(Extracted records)
═══

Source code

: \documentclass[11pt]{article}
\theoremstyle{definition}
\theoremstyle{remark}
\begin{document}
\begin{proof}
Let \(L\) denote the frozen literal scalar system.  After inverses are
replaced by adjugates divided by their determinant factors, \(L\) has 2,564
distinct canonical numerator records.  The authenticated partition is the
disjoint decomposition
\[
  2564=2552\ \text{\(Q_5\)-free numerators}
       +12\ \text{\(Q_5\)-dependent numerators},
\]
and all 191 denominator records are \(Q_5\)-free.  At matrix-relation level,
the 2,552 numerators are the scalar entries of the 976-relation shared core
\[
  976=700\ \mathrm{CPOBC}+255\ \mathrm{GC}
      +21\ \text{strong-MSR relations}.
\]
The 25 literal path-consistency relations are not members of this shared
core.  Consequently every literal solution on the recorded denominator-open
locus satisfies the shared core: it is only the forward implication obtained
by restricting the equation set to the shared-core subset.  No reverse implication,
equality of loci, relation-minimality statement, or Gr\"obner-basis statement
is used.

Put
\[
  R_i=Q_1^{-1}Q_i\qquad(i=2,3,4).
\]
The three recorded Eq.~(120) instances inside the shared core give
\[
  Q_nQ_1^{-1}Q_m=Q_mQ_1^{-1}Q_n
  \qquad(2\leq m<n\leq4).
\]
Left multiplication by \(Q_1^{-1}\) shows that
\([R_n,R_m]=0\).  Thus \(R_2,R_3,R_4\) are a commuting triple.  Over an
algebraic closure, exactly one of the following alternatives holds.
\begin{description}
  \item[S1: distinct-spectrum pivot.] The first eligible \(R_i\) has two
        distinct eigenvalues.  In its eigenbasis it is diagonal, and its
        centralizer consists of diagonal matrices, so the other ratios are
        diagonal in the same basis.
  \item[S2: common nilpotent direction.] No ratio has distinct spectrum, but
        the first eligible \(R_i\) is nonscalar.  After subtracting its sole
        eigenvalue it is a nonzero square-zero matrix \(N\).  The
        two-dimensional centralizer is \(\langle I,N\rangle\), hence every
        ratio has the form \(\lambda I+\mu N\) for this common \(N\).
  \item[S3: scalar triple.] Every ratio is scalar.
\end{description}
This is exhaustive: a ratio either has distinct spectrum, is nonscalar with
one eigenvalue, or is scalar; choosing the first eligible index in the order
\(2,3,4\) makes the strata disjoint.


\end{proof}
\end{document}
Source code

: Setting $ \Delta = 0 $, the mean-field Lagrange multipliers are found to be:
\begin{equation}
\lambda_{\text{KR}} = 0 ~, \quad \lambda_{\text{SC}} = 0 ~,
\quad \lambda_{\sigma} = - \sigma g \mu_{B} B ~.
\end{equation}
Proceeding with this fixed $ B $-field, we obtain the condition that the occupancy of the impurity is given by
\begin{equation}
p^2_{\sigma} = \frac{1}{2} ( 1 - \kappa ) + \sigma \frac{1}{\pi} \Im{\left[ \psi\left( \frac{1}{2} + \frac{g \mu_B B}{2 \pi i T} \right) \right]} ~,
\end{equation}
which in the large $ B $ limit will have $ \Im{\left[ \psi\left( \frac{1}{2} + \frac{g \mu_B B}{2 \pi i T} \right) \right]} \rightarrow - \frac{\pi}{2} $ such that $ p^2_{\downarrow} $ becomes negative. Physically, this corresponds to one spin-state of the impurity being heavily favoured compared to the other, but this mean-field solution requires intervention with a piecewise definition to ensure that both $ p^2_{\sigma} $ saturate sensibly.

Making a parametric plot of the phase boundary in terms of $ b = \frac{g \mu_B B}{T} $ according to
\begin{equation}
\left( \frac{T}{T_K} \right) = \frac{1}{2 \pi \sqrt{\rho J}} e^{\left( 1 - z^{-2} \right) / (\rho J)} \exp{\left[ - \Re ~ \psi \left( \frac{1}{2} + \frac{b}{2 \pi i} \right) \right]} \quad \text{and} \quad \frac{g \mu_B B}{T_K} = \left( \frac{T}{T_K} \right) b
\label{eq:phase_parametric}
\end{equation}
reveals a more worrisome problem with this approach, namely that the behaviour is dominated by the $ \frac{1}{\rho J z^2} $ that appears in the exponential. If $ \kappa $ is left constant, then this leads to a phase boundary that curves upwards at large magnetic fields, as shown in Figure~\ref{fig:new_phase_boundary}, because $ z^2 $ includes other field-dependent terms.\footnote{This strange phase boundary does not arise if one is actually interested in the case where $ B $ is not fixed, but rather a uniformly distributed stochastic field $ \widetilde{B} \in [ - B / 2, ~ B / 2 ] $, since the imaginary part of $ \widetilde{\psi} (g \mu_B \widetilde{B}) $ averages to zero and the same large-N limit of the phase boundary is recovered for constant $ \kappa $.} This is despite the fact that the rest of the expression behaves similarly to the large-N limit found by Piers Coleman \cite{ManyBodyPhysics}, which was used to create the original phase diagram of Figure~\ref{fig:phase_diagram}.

═══

▶ Your assignment: The answer should be the entries, given again without a single difference.

▶ Output:
Source code

: \documentclass[11pt]{article}
\theoremstyle{definition}
\theoremstyle{remark}
\begin{document}
\begin{proof}
Let \(L\) denote the frozen literal scalar system.  After inverses are
replaced by adjugates divided by their determinant factors, \(L\) has 2,564
distinct canonical numerator records.  The authenticated partition is the
disjoint decomposition
\[
  2564=2552\ \text{\(Q_5\)-free numerators}
       +12\ \text{\(Q_5\)-dependent numerators},
\]
and all 191 denominator records are \(Q_5\)-free.  At matrix-relation level,
the 2,552 numerators are the scalar entries of the 976-relation shared core
\[
  976=700\ \mathrm{CPOBC}+255\ \mathrm{GC}
      +21\ \text{strong-MSR relations}.
\]
The 25 literal path-consistency relations are not members of this shared
core.  Consequently every literal solution on the recorded denominator-open
locus satisfies the shared core: it is only the forward implication obtained
by restricting the equation set to the shared-core subset.  No reverse implication,
equality of loci, relation-minimality statement, or Gr\"obner-basis statement
is used.

Put
\[
  R_i=Q_1^{-1}Q_i\qquad(i=2,3,4).
\]
The three recorded Eq.~(120) instances inside the shared core give
\[
  Q_nQ_1^{-1}Q_m=Q_mQ_1^{-1}Q_n
  \qquad(2\leq m<n\leq4).
\]
Left multiplication by \(Q_1^{-1}\) shows that
\([R_n,R_m]=0\).  Thus \(R_2,R_3,R_4\) are a commuting triple.  Over an
algebraic closure, exactly one of the following alternatives holds.
\begin{description}
  \item[S1: distinct-spectrum pivot.] The first eligible \(R_i\) has two
        distinct eigenvalues.  In its eigenbasis it is diagonal, and its
        centralizer consists of diagonal matrices, so the other ratios are
        diagonal in the same basis.
  \item[S2: common nilpotent direction.] No ratio has distinct spectrum, but
        the first eligible \(R_i\) is nonscalar.  After subtracting its sole
        eigenvalue it is a nonzero square-zero matrix \(N\).  The
        two-dimensional centralizer is \(\langle I,N\rangle\), hence every
        ratio has the form \(\lambda I+\mu N\) for this common \(N\).
  \item[S3: scalar triple.] Every ratio is scalar.
\end{description}
This is exhaustive: a ratio either has distinct spectrum, is nonscalar with
one eigenvalue, or is scalar; choosing the first eligible index in the order
\(2,3,4\) makes the strata disjoint.


\end{proof}
\end{document}
Source code

: Setting $ \Delta = 0 $, the mean-field Lagrange multipliers are found to be:
\begin{equation}
\lambda_{\text{KR}} = 0 ~, \quad \lambda_{\text{SC}} = 0 ~,
\quad \lambda_{\sigma} = - \sigma g \mu_{B} B ~.
\end{equation}
Proceeding with this fixed $ B $-field, we obtain the condition that the occupancy of the impurity is given by
\begin{equation}
p^2_{\sigma} = \frac{1}{2} ( 1 - \kappa ) + \sigma \frac{1}{\pi} \Im{\left[ \psi\left( \frac{1}{2} + \frac{g \mu_B B}{2 \pi i T} \right) \right]} ~,
\end{equation}
which in the large $ B $ limit will have $ \Im{\left[ \psi\left( \frac{1}{2} + \frac{g \mu_B B}{2 \pi i T} \right) \right]} \rightarrow - \frac{\pi}{2} $ such that $ p^2_{\downarrow} $ becomes negative. Physically, this corresponds to one spin-state of the impurity being heavily favoured compared to the other, but this mean-field solution requires intervention with a piecewise definition to ensure that both $ p^2_{\sigma} $ saturate sensibly.

Making a parametric plot of the phase boundary in terms of $ b = \frac{g \mu_B B}{T} $ according to
\begin{equation}
\left( \frac{T}{T_K} \right) = \frac{1}{2 \pi \sqrt{\rho J}} e^{\left( 1 - z^{-2} \right) / (\rho J)} \exp{\left[ - \Re ~ \psi \left( \frac{1}{2} + \frac{b}{2 \pi i} \right) \right]} \quad \text{and} \quad \frac{g \mu_B B}{T_K} = \left( \frac{T}{T_K} \right) b
\label{eq:phase_parametric}
\end{equation}
reveals a more worrisome problem with this approach, namely that the behaviour is dominated by the $ \frac{1}{\rho J z^2} $ that appears in the exponential. If $ \kappa $ is left constant, then this leads to a phase boundary that curves upwards at large magnetic fields, as shown in Figure~\ref{fig:new_phase_boundary}, because $ z^2 $ includes other field-dependent terms.\footnote{This strange phase boundary does not arise if one is actually interested in the case where $ B $ is not fixed, but rather a uniformly distributed stochastic field $ \widetilde{B} \in [ - B / 2, ~ B / 2 ] $, since the imaginary part of $ \widetilde{\psi} (g \mu_B \widetilde{B}) $ averages to zero and the same large-N limit of the phase boundary is recovered for constant $ \kappa $.} This is despite the fact that the rest of the expression behaves similarly to the large-N limit found by Piers Coleman \cite{ManyBodyPhysics}, which was used to create the original phase diagram of Figure~\ref{fig:phase_diagram}.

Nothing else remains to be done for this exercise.